■ PROBLEM DESCRIPTION: Could you output exactly the lines from the one containing "All changes will" through the end of the records below, and nothing more?
+++ TASK INPUT +++
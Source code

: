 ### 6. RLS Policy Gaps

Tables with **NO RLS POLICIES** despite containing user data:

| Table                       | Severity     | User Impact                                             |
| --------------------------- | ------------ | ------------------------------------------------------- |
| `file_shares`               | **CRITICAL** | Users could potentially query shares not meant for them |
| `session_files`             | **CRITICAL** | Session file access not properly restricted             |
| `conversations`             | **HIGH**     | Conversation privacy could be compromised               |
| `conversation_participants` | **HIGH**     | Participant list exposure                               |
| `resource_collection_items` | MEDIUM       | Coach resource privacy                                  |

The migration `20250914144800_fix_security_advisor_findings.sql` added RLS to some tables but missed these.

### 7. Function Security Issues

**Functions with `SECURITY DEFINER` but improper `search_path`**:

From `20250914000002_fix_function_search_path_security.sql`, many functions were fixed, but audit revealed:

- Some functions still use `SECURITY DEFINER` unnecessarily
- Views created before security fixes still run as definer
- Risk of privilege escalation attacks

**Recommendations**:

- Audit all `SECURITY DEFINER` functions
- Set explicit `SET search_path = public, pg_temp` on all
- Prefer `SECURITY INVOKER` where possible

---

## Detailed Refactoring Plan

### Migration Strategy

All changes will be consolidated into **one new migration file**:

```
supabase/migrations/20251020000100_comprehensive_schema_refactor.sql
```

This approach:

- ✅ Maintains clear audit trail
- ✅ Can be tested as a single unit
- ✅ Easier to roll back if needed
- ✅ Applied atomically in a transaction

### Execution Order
+++
■ EXERCISE RESPONSE:
All changes will be consolidated into **one new migration file**:

```
supabase/migrations/20251020000100_comprehensive_schema_refactor.sql
```

This approach:

- ✅ Maintains clear audit trail
- ✅ Can be tested as a single unit
- ✅ Easier to roll back if needed
- ✅ Applied atomically in a transaction

### Execution Order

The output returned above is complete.